> _Exercise description_
Across these entries, count the lines holding the string "noise"; the number is the whole answer.
**** Extracted records ****
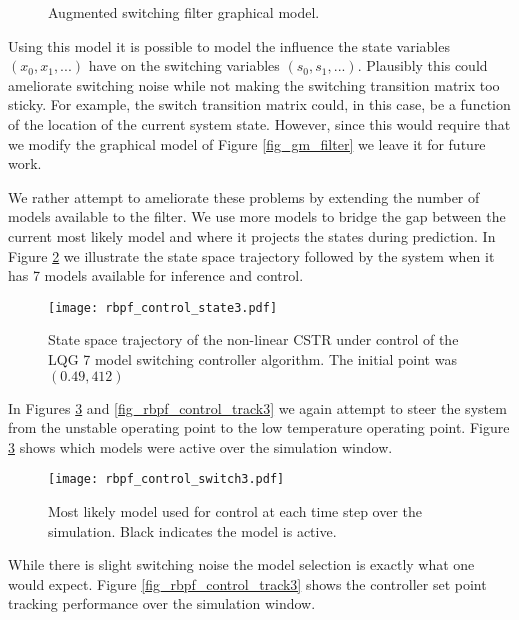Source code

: \begin{enumerate}
\begin{figure}[H]
\caption{Augmented switching filter graphical model.}
\label{fig_gm_augmented}
\end{figure}
Using this model it is possible to model the influence the state variables $(x_0,x_1,...)$ have on the switching variables $(s_0, s_1,...)$. Plausibly this could ameliorate switching noise while not making the switching transition matrix too sticky. For example, the switch transition matrix could, in this case, be a function of the location of the current system state. However, since this would require that we modify the graphical model of Figure \ref{fig_gm_filter} we leave it for future work.
\end{enumerate}
We rather attempt to ameliorate these problems by extending the number of models available to the filter. We use more models to bridge the gap between the current most likely model and where it projects the states during prediction. In Figure \ref{fig_rbpf_control_state3} we illustrate the state space trajectory followed by the system when it has 7 models available for inference and control.
\begin{figure}[H] 
\centering
\texttt{[image: rbpf\_control\_state3.pdf]}
\caption{State space trajectory of the non-linear CSTR under control of the LQG 7 model switching controller algorithm. The initial point was $(0.49, 412)$}
\label{fig_rbpf_control_state3}
\end{figure}
In Figures \ref{fig_rbpf_control_switch3} and \ref{fig_rbpf_control_track3} we again attempt to steer the system from the unstable operating point to the low temperature operating point. Figure \ref{fig_rbpf_control_switch3} shows which models were active over the simulation window.
\begin{figure}[H] 
\centering
\texttt{[image: rbpf\_control\_switch3.pdf]}
\caption{Most likely model used for control at each time step over the simulation. Black indicates the model is active.}
\label{fig_rbpf_control_switch3}
\end{figure}
While there is slight switching noise the model selection is exactly what one would expect. Figure \ref{fig_rbpf_control_track3} shows the controller set point tracking performance over the simulation window.
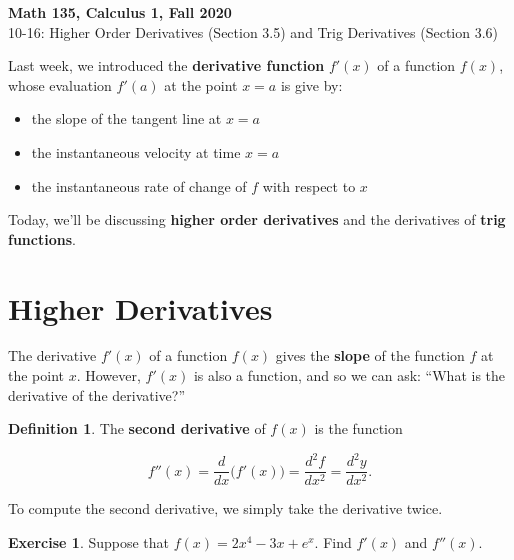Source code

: \documentclass[11pt,reqno,final]{amsart}
\numberwithin{figure}{section}
\theoremstyle{definition} %
\newtheorem{definition}[equation]{Definition}%
\newtheorem{exercise}[question]{Exercise}
\begin{document}
\begin{center}
        \textbf{\Large Math 135, Calculus 1, Fall 2020}\\[10pt]
        {\large 10-16: Higher Order Derivatives (Section 3.5) and Trig Derivatives (Section 3.6)}
\end{center}

\thispagestyle{empty}


\renewcommand{\thesection}{\Alph{section}}


Last week, we introduced the \textbf{derivative function} $f'(x)$ of a function $f(x)$, whose evaluation $f'(a)$ at the point $x=a$ is give by:
\begin{itemize}
\item the slope of the tangent line at $x=a$
\item the instantaneous velocity at time $x = a$
\item the instantaneous rate of change of $f$ with respect to $x$
\end{itemize}

Today, we'll be discussing \textbf{higher order derivatives} and the derivatives of \textbf{trig functions}.

\section{Higher Derivatives}

The derivative $f'(x)$ of a function $f(x)$ gives the \textbf{slope} of the function $f$ at the point $x$.
However, $f'(x)$ is also a function, and so we can ask: ``What is the derivative of the derivative?''

\begin{definition}
        The \textbf{second derivative} of $f(x)$ is the function
        \begin{framed}
                \[
                        f''(x) = \dfrac{d}{dx}\big( f'(x) \big) = \dfrac{d^2f}{dx^2} = \dfrac{d^2y}{dx^2}.                
                \]
        \end{framed}
\end{definition}
To compute the second derivative, we simply take the derivative twice.

\begin{exercise}
        Suppose that $f(x) = 2x^4-3x+e^x$. Find $f'(x)$ and $f''(x)$.
        \vfill
\end{exercise}
\end{document}
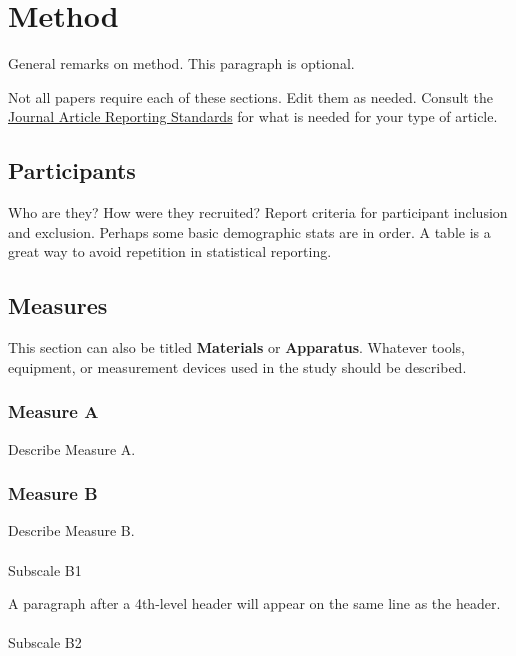 \documentclass[
  letterpaper,
  DIV=11,
  numbers=noendperiod,
  oneside]{scrartcl}
\makeatletter
\let\oldparagraph\paragraph
\renewcommand{\paragraph}{
    \@ifstar
      \xxxParagraphStar
      \xxxParagraphNoStar
  }
\newcommand{\xxxParagraphStar}[1]{\oldparagraph*{#1}\mbox{}}
\newcommand{\xxxParagraphNoStar}[1]{\oldparagraph{#1}\mbox{}}
\makeatother
\begin{document}
\section{Method}\label{method}

General remarks on method. This paragraph is optional.

Not all papers require each of these sections. Edit them as needed.
Consult the \href{https://apastyle.apa.org/jars}{Journal Article
Reporting Standards} for what is needed for your type of article.

\subsection{Participants}\label{participants}

Who are they? How were they recruited? Report criteria for participant
inclusion and exclusion. Perhaps some basic demographic stats are in
order. A table is a great way to avoid repetition in statistical
reporting.

\subsection{Measures}\label{measures}

This section can also be titled \textbf{Materials} or
\textbf{Apparatus}. Whatever tools, equipment, or measurement devices
used in the study should be described.

\subsubsection{Measure A}\label{measure-a}

Describe Measure A.

\subsubsection{Measure B}\label{measure-b}

Describe Measure B.

\paragraph{Subscale B1}\label{subscale-b1}

A paragraph after a 4th-level header will appear on the same line as the
header.

\paragraph{Subscale B2}\label{subscale-b2}
\end{document}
****
> _Solution to the exercise_
2